Problem to solve → Spot each line in the data below containing "eqref" and copy it.
----- Excerpted records -----
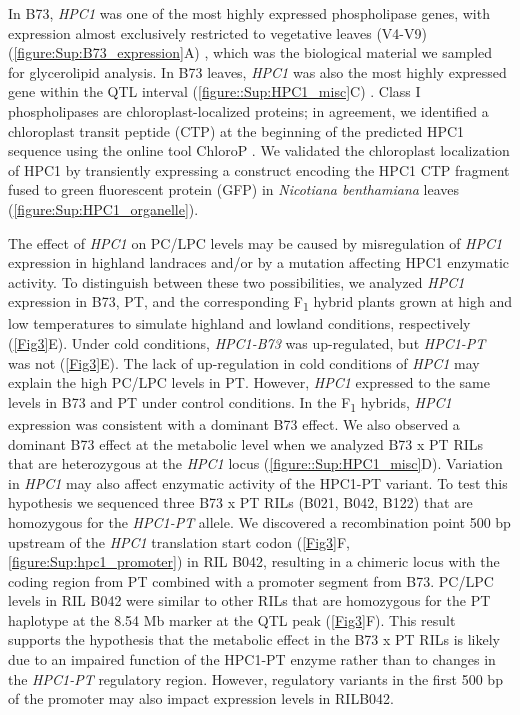 \documentclass[9pt,twocolumn,twoside,lineno]{biorxiv}
\newcommand{\hpc}{\textit{HPC1}\xspace}
\begin{document}
In B73, \hpc was one of the most highly expressed phospholipase genes, with expression almost exclusively restricted to vegetative leaves (V4-V9) (\cref{figure:Sup:B73_expression}A) \cite{Stelpflug2016-vr}, which was the biological material we sampled for glycerolipid analysis. 
In B73 leaves, \hpc was also the most highly expressed gene within the QTL interval (\cref{figure::Sup:HPC1_misc}C) \cite{Stelpflug2016-vr}.
Class I phospholipases are chloroplast-localized proteins; in agreement, we identified a chloroplast transit peptide (CTP) at the beginning of the predicted HPC1 sequence using the online tool ChloroP \cite{Emanuelsson1999-rs}.
We validated the chloroplast localization of HPC1 by transiently expressing a construct encoding the HPC1 CTP fragment fused to green fluorescent protein (GFP) in \textit{Nicotiana benthamiana} leaves (\cref{figure:Sup:HPC1_organelle}).

The effect of \hpc on PC/LPC levels may be caused by misregulation of \hpc expression in highland landraces and/or by a mutation affecting HPC1 enzymatic activity. 
To distinguish between these two possibilities, we analyzed \hpc expression in B73, PT, and the corresponding F\textsubscript{1} hybrid plants grown at high and low temperatures to simulate highland and lowland conditions, respectively (\cref{Fig3}E). 
Under cold conditions, \textit{HPC1-B73} was up-regulated, but \textit{HPC1-PT} was not (\cref{Fig3}E). 
The lack of up-regulation in cold conditions of \hpc may explain the high PC/LPC levels in PT.
However, \hpc expressed to the same levels in B73 and PT under control conditions.
In the F\textsubscript{1} hybrids, \hpc expression was consistent with a dominant B73 effect.
We also observed a dominant B73 effect at the metabolic level when we analyzed B73 x PT RILs that are heterozygous at the \hpc locus
(\cref{figure::Sup:HPC1_misc}D).
Variation in \hpc may also affect enzymatic activity of the HPC1-PT variant. 
To test this hypothesis we sequenced three B73 x PT RILs (B021, B042, B122) that are homozygous for the \textit{HPC1-PT} allele.
We discovered a recombination point 500 bp upstream of the \hpc translation start codon (\cref{Fig3}F, \cref{figure:Sup:hpc1_promoter}) in RIL B042, resulting in a chimeric locus with the coding region from PT combined with a promoter segment from B73.
PC/LPC levels in RIL B042 were similar to other RILs that are homozygous for the PT haplotype at the 8.54 Mb marker at the QTL peak (\cref{Fig3}F). 
This result supports the hypothesis that the metabolic effect in the B73 x PT RILs is likely due to an impaired function of the HPC1-PT enzyme rather than to changes in the \textit{HPC1-PT} regulatory region.
However, regulatory variants in the first 500 bp of the promoter may also impact expression levels in RILB042.
\end{document}
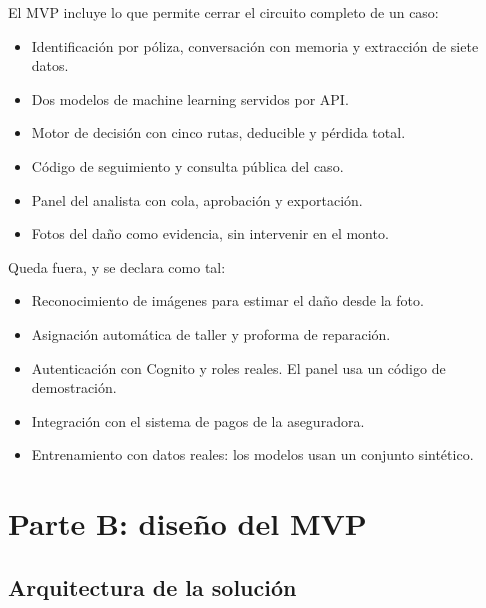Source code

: \documentclass[12pt,letterpaper]{article}
\begin{document}
El MVP incluye lo que permite cerrar el circuito completo de un caso:

\begin{itemize}[itemsep=2pt]
  \item Identificación por póliza, conversación con memoria y extracción de siete datos.
  \item Dos modelos de machine learning servidos por API.
  \item Motor de decisión con cinco rutas, deducible y pérdida total.
  \item Código de seguimiento y consulta pública del caso.
  \item Panel del analista con cola, aprobación y exportación.
  \item Fotos del daño como evidencia, sin intervenir en el monto.
\end{itemize}

Queda fuera, y se declara como tal:

\begin{itemize}[itemsep=2pt]
  \item Reconocimiento de imágenes para estimar el daño desde la foto.
  \item Asignación automática de taller y proforma de reparación.
  \item Autenticación con Cognito y roles reales. El panel usa un código de demostración.
  \item Integración con el sistema de pagos de la aseguradora.
  \item Entrenamiento con datos reales: los modelos usan un conjunto sintético.
\end{itemize}

\clearpage
\section{Parte B: diseño del MVP}

\subsection{Arquitectura de la solución}
\end{document}
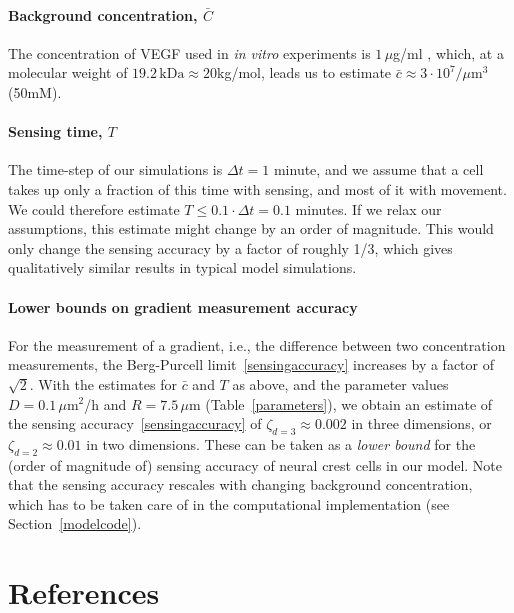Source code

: \documentclass[review]{elsarticle}
\begin{document}
        \paragraph{Background concentration, $\bar{C}$} The concentration of VEGF used in \textsl{in vitro} experiments is $1\,\mu$g/ml \cite{McLennan2010}, which, at a molecular weight of $19.2\,\mathrm{kDa}\approx20$kg/mol, leads us to estimate $\bar{c}\approx 3\cdot10^7/\mu$m$^3$ (50mM).
        
        \paragraph{Sensing time, $T$} The time-step of our simulations is $\Delta t = 1$ minute, and we assume that a cell takes up only a fraction of this time with sensing, and most of it with movement. We could therefore estimate $T \leq 0.1\cdot\Delta t=0.1$ minutes. If we relax our assumptions, this estimate might change by an order of magnitude. This would only change the sensing accuracy by a factor of roughly 1/3, which gives qualitatively similar results in typical model simulations.
        
        \paragraph{Lower bounds on gradient measurement accuracy} For the measurement of a gradient, i.e., the difference between two concentration measurements, the Berg-Purcell limit~\eqref{sensingaccuracy} increases by a factor of $\sqrt{2}$.%
        With the estimates for $\bar{c}$ and $T$ as above, and the parameter values $D=0.1\,\mu$m$^2$/h and $R=7.5\,\mu$m (Table~\ref{parameters}), we obtain an estimate of the sensing accuracy~\eqref{sensingaccuracy} of $\zeta_{d=3}\approx 0.002$ in three dimensions, or $\zeta_{d=2}\approx 0.01$ in two dimensions. These can be taken as a \emph{lower bound} for the (order of magnitude of) sensing accuracy of neural crest cells in our model. Note that the sensing accuracy rescales with changing background concentration, which has to be taken care of in the computational implementation (see Section~\ref{modelcode}). 
        
\clearpage
\section*{References}

\end{document}

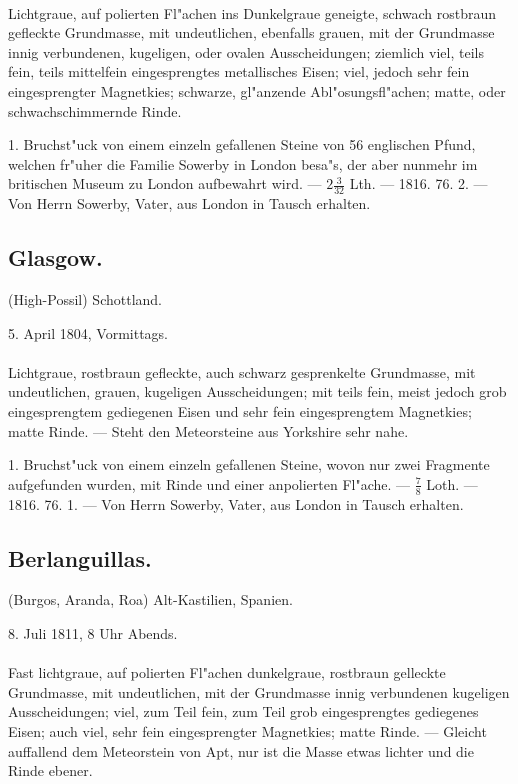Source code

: \documentclass[a4paper, 11pt, oneside, polutonikogreek, german]{article}
\begin{document}
\paragraph{}
Lichtgraue, auf polierten Fl"achen ins Dunkelgraue geneigte, schwach rostbraun gefleckte Grundmasse, mit undeutlichen, ebenfalls grauen, mit der Grundmasse innig verbundenen, kugeligen, oder ovalen Ausscheidungen; ziemlich viel, teils fein, teils mittelfein eingesprengtes metallisches Eisen; viel, jedoch sehr fein eingesprengter Magnetkies; schwarze, gl"anzende Abl"osungsfl"achen; matte, oder schwachschimmernde Rinde.

1. Bruchst"uck von einem einzeln gefallenen Steine von 56 englischen Pfund, welchen fr"uher die Familie Sowerby in London besa"s, der aber nunmehr im britischen Museum zu London aufbewahrt wird. --- $2\frac{3}{32}$ Lth. --- 1816. 76. 2. --- Von Herrn Sowerby, Vater, aus London in Tausch erhalten.
\subsection{Glasgow.}
\begin{center}
\small
(High-Possil) Schottland.

5. April 1804, Vormittags.
\end{center}
\paragraph{}
Lichtgraue, rostbraun gefleckte, auch schwarz gesprenkelte Grundmasse, mit undeutlichen, grauen, kugeligen Ausscheidungen; mit teils fein, meist jedoch grob eingesprengtem gediegenen Eisen und sehr fein eingesprengtem Magnetkies; matte Rinde. --- Steht den Meteorsteine aus Yorkshire sehr nahe.

1. Bruchst"uck von einem einzeln gefallenen Steine, wovon nur zwei Fragmente aufgefunden wurden, mit Rinde und einer anpolierten Fl"ache. --- $\frac{7}{8}$ Loth. --- 1816. 76. 1. --- Von Herrn Sowerby, Vater, aus London in Tausch erhalten.
\subsection{Berlanguillas.}
\begin{center}
\small
(Burgos, Aranda, Roa) Alt-Kastilien, Spanien.

8. Juli 1811, 8 Uhr Abends.
\end{center}
\paragraph{}
Fast lichtgraue, auf polierten Fl"achen dunkelgraue, rostbraun gelleckte Grundmasse, mit undeutlichen, mit der Grundmasse innig verbundenen kugeligen Ausscheidungen; viel, zum Teil fein, zum Teil grob eingesprengtes gediegenes Eisen; auch viel, sehr fein eingesprengter Magnetkies; matte Rinde. --- Gleicht auffallend dem Meteorstein von Apt, nur ist die Masse etwas lichter und die Rinde ebener.
\end{document}
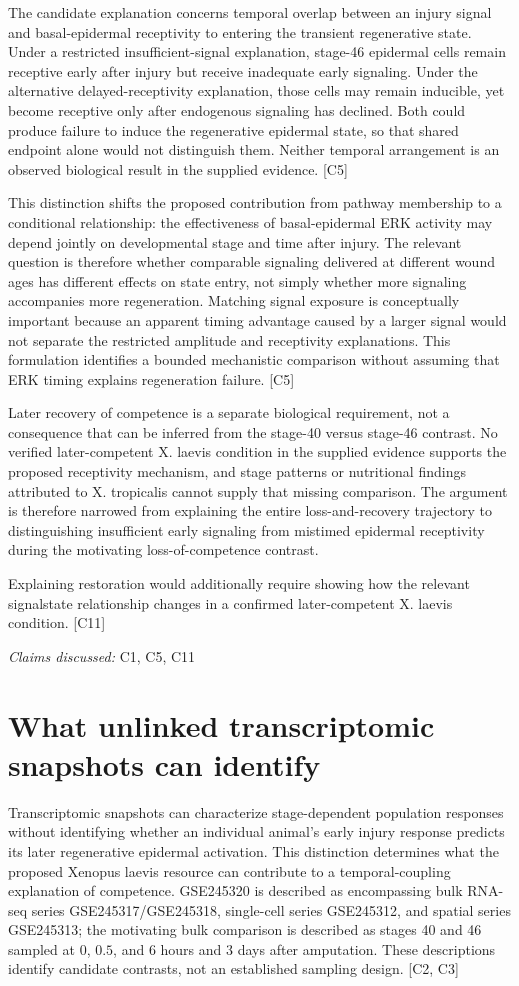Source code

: \documentclass[11pt]{article}
\begin{document}
The candidate explanation concerns temporal overlap between an injury signal and basal-epidermal receptivity to entering the transient regenerative state. Under a restricted insufficient-signal explanation, stage-46 epidermal cells remain receptive early after injury but receive inadequate early signaling. Under the alternative delayed-receptivity explanation, those cells may remain inducible, yet become receptive only after endogenous signaling has declined. Both could produce failure to induce the regenerative epidermal state, so that shared endpoint alone would not distinguish them. Neither temporal arrangement is an observed biological result in the supplied evidence. [C5]

This distinction shifts the proposed contribution from pathway membership to a conditional relationship: the effectiveness of basal-epidermal ERK activity may depend jointly on developmental stage and time after injury. The relevant question is therefore whether comparable signaling delivered at different wound ages has different effects on state entry, not simply whether more signaling accompanies more regeneration. Matching signal exposure is conceptually important because an apparent timing advantage caused by a larger signal would not separate the restricted amplitude and receptivity explanations. This formulation identifies a bounded mechanistic comparison without assuming that ERK timing explains regeneration failure. [C5]

Later recovery of competence is a separate biological requirement, not a consequence that can be inferred from the stage-40 versus stage-46 contrast. No verified later-competent X. laevis condition in the supplied evidence supports the proposed receptivity mechanism, and stage patterns or nutritional findings attributed to X. tropicalis cannot supply that missing comparison. The argument is therefore narrowed from explaining the entire loss-and-recovery trajectory to distinguishing insufficient early signaling from mistimed epidermal receptivity during the motivating loss-of-competence contrast.

Explaining restoration would additionally require showing how the relevant signal\textendash{}state relationship changes in a confirmed later-competent X. laevis condition. [C11]

\textit{Claims discussed: }C1, C5, C11
\section{What unlinked transcriptomic snapshots can identify}
Transcriptomic snapshots can characterize stage-dependent population responses without identifying whether an individual animal\textquoteright{}s early injury response predicts its later regenerative epidermal activation. This distinction determines what the proposed Xenopus laevis resource can contribute to a temporal-coupling explanation of competence. GSE245320 is described as encompassing bulk RNA-seq series GSE245317/GSE245318, single-cell series GSE245312, and spatial series GSE245313; the motivating bulk comparison is described as stages 40 and 46 sampled at $0$, $0.5$, and $6$ hours and $3$ days after amputation. These descriptions identify candidate contrasts, not an established sampling design. [C2, C3]
\end{document}
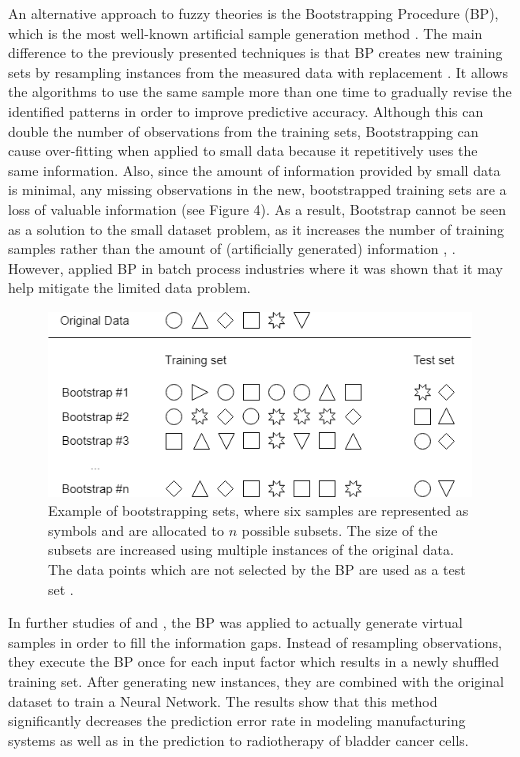 \documentclass[parskip=full]{scrartcl}
\begin{document}
An alternative approach to fuzzy theories is the Bootstrapping Procedure (BP), which is the most 
well-known artificial sample generation method \cite{AbdulLateh.2017}. The main difference to the 
previously presented techniques is that BP creates new training sets by resampling instances from the
measured data with replacement \cite{Efron.1993}. It allows the algorithms to use the same sample more 
than one time to gradually revise the identified patterns in order to improve predictive accuracy. 
Although this can double the number of observations from the training sets, Bootstrapping can cause 
over-fitting when applied to small data because it repetitively uses the same information. Also, since the 
amount of information provided by small data is minimal, any missing observations in the new, 
bootstrapped training sets are a loss of valuable information (see Figure 4). As a result, Bootstrap 
cannot be seen as a solution to the small dataset problem, as it increases the number of training 
samples rather than the amount of (artificially generated) information \cite{Tsai.2015}, \cite{Li.2018}. 
However, \cite{Ivanescu.2006} applied BP in batch process industries where it was shown that it may 
help mitigate the limited data problem.

\begin{figure}[H]
	\centering
	\includegraphics[width=0.6\linewidth]{../analysis/bootstrapping_example}
	\caption{Example of bootstrapping sets, where six samples are represented 
	as symbols and are allocated to $\mathit{n}$ possible subsets. The size of 
	the subsets are increased using multiple instances of the original data. 
	The data points which are not selected by the BP are used as a test set 
	\cite{Kuhn.2013}.}
	\label{fig:bootstrappingexample}
\end{figure}

In further studies of \cite{Tsai.2008} and \cite{Chao.2011}, the BP was applied to actually generate 
virtual samples in order to fill the information gaps. Instead of resampling observations, they execute 
the BP once for each input factor which results in a newly shuffled training set. After generating new
instances, they are combined with the original dataset to train a Neural Network. The results show that 
this method significantly decreases the prediction error rate in modeling manufacturing systems as well 
as in the prediction to radiotherapy of bladder cancer cells.
\end{document}
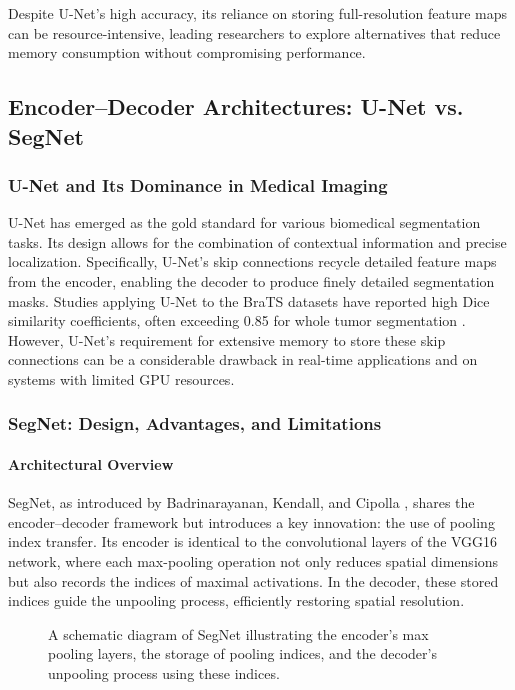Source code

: Despite U-Net's high accuracy, its reliance on storing full-resolution feature maps can be resource-intensive, leading researchers to explore alternatives that reduce memory consumption without compromising performance.

\subsection{Encoder–Decoder Architectures: U-Net vs. SegNet}
\label{sec:unet_vs_segnet}

\subsubsection{U-Net and Its Dominance in Medical Imaging}
\label{sec:unet_dominance}
U-Net has emerged as the gold standard for various biomedical segmentation tasks. Its design allows for the combination of contextual information and precise localization. Specifically, U-Net's skip connections recycle detailed feature maps from the encoder, enabling the decoder to produce finely detailed segmentation masks. Studies applying U-Net to the BraTS datasets have reported high Dice similarity coefficients, often exceeding 0.85 for whole tumor segmentation \cite{ronneberger2015unet}. However, U-Net's requirement for extensive memory to store these skip connections can be a considerable drawback in real-time applications and on systems with limited GPU resources.

\subsubsection{SegNet: Design, Advantages, and Limitations}
\label{sec:segnet_design}

\paragraph{Architectural Overview}
\label{sec:segnet_overview}
SegNet, as introduced by Badrinarayanan, Kendall, and Cipolla \cite{badrinarayanan2017segnet}, shares the encoder–decoder framework but introduces a key innovation: the use of pooling index transfer. Its encoder is identical to the convolutional layers of the VGG16 network, where each max-pooling operation not only reduces spatial dimensions but also records the indices of maximal activations. In the decoder, these stored indices guide the unpooling process, efficiently restoring spatial resolution.

\begin{figure}[ht]
    \centering
    \caption{A schematic diagram of SegNet illustrating the encoder's max pooling layers, the storage of pooling indices, and the decoder's unpooling process using these indices.}
    \label{fig:segnet_architecture}
\end{figure}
-----
Solution for this exercise →
        \paragraph{Lower bounds on gradient measurement accuracy} For the measurement of a gradient, i.e., the difference between two concentration measurements, the Berg-Purcell limit~\eqref{sensingaccuracy} increases by a factor of $\sqrt{2}$.%
        With the estimates for $\bar{c}$ and $T$ as above, and the parameter values $D=0.1\,\mu$m$^2$/h and $R=7.5\,\mu$m (Table~\ref{parameters}), we obtain an estimate of the sensing accuracy~\eqref{sensingaccuracy} of $\zeta_{d=3}\approx 0.002$ in three dimensions, or $\zeta_{d=2}\approx 0.01$ in two dimensions. These can be taken as a \emph{lower bound} for the (order of magnitude of) sensing accuracy of neural crest cells in our model. Note that the sensing accuracy rescales with changing background concentration, which has to be taken care of in the computational implementation (see Section~\ref{modelcode}). 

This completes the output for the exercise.